> _Entries shown_:
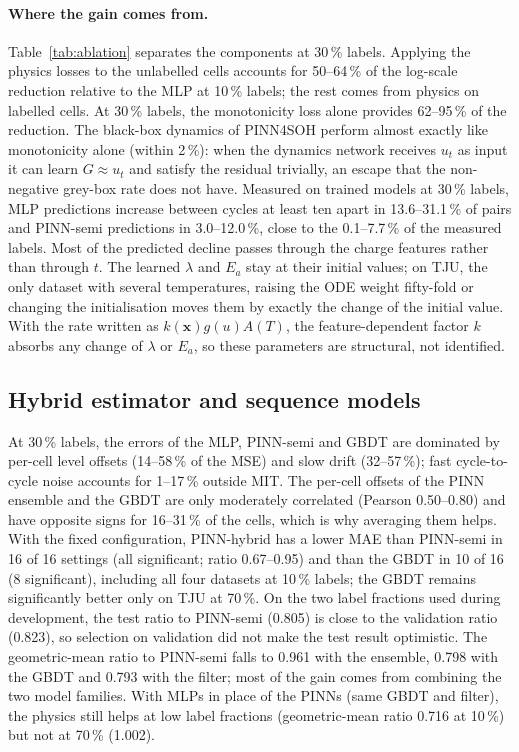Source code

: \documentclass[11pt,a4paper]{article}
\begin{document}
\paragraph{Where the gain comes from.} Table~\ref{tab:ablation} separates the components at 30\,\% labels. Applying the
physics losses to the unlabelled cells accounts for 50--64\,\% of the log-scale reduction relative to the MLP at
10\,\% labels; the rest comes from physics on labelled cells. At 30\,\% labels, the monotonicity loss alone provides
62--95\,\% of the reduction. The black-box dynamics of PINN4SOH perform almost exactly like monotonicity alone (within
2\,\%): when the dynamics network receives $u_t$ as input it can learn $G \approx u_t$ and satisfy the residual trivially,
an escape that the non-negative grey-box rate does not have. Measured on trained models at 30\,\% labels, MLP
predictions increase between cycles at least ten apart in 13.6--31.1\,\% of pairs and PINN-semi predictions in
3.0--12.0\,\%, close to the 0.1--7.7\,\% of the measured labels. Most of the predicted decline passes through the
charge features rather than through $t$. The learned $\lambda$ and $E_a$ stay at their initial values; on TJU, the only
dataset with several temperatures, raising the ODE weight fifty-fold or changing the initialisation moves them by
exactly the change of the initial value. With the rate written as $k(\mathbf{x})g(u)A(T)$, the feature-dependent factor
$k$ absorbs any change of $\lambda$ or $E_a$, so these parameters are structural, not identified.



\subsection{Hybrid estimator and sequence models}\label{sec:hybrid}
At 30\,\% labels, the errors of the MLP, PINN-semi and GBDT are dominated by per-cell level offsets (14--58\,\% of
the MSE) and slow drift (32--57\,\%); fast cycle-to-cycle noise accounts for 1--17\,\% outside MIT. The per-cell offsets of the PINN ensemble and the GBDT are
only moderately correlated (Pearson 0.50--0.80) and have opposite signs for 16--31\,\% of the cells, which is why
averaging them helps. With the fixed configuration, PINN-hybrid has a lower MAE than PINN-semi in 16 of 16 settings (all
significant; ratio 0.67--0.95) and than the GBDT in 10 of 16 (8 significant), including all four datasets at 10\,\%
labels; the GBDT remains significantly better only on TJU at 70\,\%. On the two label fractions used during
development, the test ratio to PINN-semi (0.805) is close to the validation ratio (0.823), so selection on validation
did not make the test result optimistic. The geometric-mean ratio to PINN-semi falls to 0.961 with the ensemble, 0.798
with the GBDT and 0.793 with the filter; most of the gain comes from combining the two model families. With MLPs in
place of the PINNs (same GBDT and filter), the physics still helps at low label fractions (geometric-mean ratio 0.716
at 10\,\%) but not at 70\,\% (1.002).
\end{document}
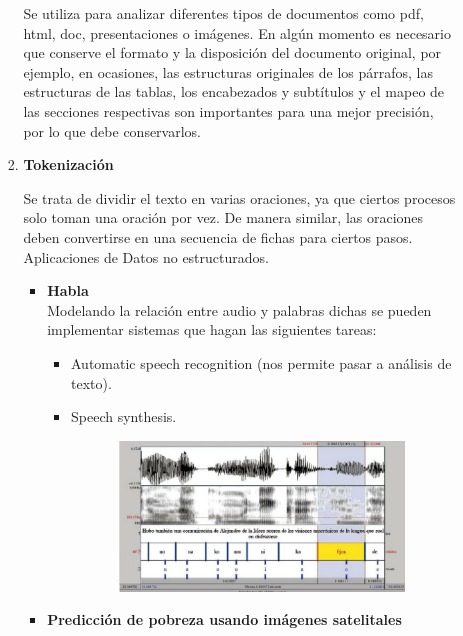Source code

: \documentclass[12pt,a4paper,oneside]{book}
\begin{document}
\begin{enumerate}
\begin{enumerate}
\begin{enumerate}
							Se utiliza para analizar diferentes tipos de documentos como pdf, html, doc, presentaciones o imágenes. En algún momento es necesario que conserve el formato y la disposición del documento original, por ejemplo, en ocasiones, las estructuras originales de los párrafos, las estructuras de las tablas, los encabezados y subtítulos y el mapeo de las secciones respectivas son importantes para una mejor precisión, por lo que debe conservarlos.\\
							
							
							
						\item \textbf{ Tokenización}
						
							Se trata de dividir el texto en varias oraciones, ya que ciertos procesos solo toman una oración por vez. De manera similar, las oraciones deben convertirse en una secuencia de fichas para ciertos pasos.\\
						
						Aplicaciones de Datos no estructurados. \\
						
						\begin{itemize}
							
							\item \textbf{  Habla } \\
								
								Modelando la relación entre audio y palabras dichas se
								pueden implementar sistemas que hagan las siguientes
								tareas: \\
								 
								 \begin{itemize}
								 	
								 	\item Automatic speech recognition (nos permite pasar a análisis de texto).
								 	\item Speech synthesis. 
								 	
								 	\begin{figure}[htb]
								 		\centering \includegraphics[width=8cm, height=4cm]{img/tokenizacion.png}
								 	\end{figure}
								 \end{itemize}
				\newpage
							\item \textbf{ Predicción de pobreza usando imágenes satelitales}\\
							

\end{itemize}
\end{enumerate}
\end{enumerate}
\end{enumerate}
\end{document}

---

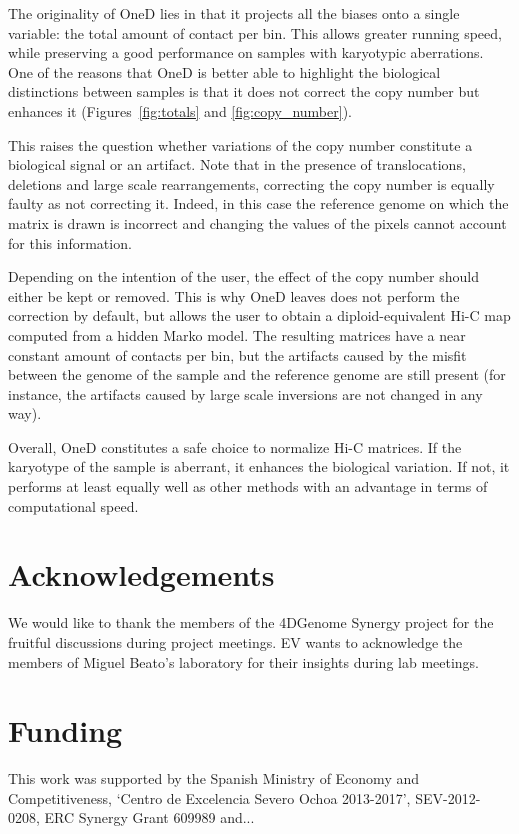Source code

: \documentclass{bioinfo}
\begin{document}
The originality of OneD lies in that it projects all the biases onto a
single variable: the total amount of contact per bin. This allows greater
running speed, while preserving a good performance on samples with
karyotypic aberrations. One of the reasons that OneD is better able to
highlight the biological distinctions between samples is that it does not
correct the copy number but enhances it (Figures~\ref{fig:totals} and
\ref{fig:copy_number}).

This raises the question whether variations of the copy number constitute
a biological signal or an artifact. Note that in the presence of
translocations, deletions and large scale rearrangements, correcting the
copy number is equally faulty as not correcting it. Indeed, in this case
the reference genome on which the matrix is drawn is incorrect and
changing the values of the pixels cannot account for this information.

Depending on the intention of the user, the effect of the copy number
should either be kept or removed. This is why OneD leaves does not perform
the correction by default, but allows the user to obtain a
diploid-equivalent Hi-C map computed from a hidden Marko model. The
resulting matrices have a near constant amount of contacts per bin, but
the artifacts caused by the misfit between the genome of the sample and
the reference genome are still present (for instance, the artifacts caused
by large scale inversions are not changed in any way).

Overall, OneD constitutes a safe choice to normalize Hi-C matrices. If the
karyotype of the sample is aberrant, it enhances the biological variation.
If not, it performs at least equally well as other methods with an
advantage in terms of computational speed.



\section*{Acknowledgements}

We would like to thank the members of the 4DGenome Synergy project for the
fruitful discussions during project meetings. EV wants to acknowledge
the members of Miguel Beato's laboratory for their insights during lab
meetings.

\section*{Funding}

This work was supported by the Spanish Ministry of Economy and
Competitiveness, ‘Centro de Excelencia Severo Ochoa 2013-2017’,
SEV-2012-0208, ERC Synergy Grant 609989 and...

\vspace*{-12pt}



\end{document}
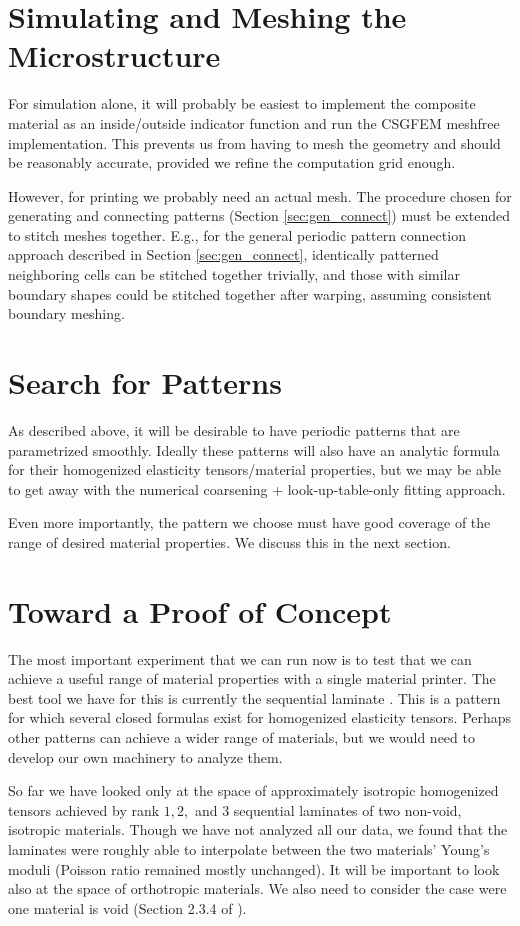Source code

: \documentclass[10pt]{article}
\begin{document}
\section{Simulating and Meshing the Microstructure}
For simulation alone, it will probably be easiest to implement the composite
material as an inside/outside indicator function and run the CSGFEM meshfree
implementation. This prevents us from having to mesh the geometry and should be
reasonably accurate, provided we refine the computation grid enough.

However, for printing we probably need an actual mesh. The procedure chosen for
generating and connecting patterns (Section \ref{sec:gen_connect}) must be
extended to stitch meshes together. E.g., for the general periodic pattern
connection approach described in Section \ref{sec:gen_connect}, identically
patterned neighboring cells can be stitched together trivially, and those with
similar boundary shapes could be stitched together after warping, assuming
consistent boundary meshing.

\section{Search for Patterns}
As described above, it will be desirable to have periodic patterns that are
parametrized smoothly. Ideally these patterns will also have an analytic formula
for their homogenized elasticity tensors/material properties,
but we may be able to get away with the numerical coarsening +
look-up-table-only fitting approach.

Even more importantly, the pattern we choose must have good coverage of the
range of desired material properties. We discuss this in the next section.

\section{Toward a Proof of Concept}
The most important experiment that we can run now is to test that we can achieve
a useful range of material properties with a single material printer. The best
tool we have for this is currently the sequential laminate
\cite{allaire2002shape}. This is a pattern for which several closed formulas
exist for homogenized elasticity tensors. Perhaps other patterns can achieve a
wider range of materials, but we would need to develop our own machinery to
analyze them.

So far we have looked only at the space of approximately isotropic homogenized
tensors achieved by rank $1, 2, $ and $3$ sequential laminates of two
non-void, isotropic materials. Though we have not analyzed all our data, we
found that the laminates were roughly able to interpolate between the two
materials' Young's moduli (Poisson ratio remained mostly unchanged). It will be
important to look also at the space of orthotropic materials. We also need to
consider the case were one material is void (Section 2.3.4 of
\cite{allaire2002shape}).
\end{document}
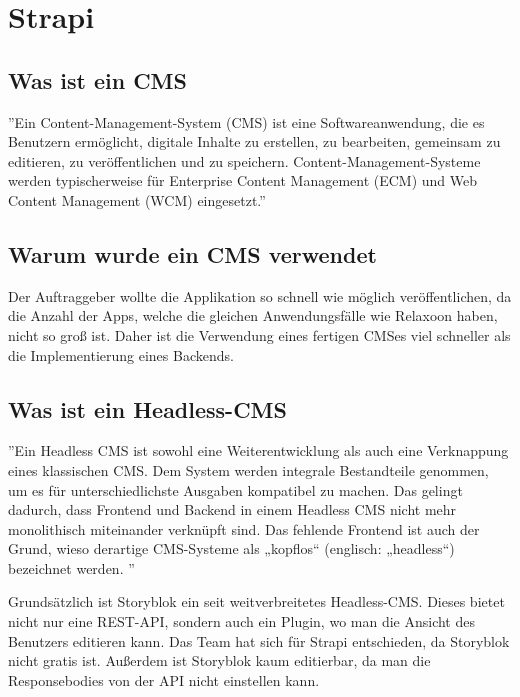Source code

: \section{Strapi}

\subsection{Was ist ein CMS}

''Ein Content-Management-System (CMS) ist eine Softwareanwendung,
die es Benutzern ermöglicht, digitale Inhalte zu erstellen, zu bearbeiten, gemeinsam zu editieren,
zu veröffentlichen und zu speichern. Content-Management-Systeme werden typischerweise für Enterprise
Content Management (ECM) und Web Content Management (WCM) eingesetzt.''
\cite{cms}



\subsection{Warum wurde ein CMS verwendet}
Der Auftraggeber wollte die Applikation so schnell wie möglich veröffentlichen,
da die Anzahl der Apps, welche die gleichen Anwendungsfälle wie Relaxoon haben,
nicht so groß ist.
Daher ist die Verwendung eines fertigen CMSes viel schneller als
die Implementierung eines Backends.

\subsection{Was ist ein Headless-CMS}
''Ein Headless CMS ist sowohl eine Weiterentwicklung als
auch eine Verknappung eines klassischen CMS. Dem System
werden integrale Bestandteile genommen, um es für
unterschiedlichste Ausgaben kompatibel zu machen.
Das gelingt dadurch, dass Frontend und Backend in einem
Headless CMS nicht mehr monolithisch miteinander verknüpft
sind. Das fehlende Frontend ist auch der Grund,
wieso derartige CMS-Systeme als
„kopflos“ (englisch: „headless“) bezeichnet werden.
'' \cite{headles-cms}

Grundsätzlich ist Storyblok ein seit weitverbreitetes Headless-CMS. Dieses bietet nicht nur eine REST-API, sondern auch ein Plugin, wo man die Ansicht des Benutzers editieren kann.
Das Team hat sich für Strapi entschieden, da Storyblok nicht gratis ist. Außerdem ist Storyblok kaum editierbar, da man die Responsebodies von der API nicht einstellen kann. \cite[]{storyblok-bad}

> _To do_: For each line above that carries the word "properties", copy it out.

> _Solution_:
for their homogenized elasticity tensors/material properties,
range of desired material properties. We discuss this in the next section.
a useful range of material properties with a single material printer. The best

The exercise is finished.